• _Directions for this task_:
Report the number of lines below in which the word "import" occurs. Nothing else is needed.

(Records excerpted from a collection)
== Segment start ==

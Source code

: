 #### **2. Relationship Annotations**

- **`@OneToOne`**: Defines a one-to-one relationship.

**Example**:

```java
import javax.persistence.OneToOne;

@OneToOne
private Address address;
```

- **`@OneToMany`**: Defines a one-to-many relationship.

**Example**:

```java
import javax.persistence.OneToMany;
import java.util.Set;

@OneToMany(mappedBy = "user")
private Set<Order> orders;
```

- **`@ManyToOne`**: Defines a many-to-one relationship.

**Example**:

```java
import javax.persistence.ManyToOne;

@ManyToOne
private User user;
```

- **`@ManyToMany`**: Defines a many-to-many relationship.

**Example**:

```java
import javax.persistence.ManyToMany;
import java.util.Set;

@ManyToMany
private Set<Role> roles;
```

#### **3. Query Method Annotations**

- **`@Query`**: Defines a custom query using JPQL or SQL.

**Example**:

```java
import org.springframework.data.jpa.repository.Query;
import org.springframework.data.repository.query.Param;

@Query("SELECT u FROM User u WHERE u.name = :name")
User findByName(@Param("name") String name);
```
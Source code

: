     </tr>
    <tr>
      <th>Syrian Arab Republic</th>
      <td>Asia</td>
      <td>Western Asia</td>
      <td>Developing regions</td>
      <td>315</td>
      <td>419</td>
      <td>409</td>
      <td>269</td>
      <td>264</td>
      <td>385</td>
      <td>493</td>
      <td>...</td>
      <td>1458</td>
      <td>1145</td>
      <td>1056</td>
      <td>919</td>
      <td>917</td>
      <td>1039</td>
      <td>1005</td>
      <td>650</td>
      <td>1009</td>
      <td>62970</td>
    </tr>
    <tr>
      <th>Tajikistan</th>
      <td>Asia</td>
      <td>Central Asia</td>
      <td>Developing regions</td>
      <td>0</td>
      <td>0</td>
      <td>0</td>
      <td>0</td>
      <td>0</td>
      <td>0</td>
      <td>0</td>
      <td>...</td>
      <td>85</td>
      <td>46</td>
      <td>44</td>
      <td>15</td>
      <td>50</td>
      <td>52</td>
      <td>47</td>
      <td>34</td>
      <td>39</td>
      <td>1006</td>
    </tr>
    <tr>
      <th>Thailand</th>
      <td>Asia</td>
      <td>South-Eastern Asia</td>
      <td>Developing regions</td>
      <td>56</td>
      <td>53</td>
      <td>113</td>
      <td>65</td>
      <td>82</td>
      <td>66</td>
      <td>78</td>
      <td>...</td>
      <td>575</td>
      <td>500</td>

== Segment end ==

• _Exercise result_:
8